── DATASET

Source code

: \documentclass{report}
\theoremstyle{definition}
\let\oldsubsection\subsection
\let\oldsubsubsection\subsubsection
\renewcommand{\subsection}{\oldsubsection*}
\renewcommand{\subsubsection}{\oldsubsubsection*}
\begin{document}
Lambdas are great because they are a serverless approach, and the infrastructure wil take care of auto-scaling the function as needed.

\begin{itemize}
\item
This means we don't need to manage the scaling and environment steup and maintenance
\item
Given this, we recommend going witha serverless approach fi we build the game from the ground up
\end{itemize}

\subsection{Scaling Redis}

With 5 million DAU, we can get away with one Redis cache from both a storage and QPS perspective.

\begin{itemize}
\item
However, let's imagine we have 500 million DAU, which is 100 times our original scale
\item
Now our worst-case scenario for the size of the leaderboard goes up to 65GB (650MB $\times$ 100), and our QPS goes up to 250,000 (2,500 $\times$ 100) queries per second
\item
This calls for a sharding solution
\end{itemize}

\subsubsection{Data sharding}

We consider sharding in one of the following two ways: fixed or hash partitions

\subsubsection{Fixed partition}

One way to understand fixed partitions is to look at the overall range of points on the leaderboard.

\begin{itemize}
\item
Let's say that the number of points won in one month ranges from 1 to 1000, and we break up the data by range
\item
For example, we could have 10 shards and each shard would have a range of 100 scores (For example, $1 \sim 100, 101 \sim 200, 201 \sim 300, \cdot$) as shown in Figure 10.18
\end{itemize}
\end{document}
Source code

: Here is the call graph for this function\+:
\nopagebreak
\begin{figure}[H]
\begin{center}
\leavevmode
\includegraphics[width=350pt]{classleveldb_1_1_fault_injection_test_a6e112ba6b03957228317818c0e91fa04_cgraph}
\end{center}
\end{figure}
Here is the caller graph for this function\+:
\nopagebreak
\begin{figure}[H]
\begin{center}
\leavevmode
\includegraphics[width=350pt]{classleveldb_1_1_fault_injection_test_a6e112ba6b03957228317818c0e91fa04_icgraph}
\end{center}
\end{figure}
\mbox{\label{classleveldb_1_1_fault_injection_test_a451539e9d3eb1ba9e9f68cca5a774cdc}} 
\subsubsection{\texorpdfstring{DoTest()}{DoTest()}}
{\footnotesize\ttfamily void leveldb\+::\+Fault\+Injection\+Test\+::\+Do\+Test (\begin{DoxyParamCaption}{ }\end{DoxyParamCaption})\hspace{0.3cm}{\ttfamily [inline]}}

────

- PROBLEM DETAILS:
Using the listing, copy every line where the word "partitions" shows up.

- ANSWER BOX:
We consider sharding in one of the following two ways: fixed or hash partitions
One way to understand fixed partitions is to look at the overall range of points on the leaderboard.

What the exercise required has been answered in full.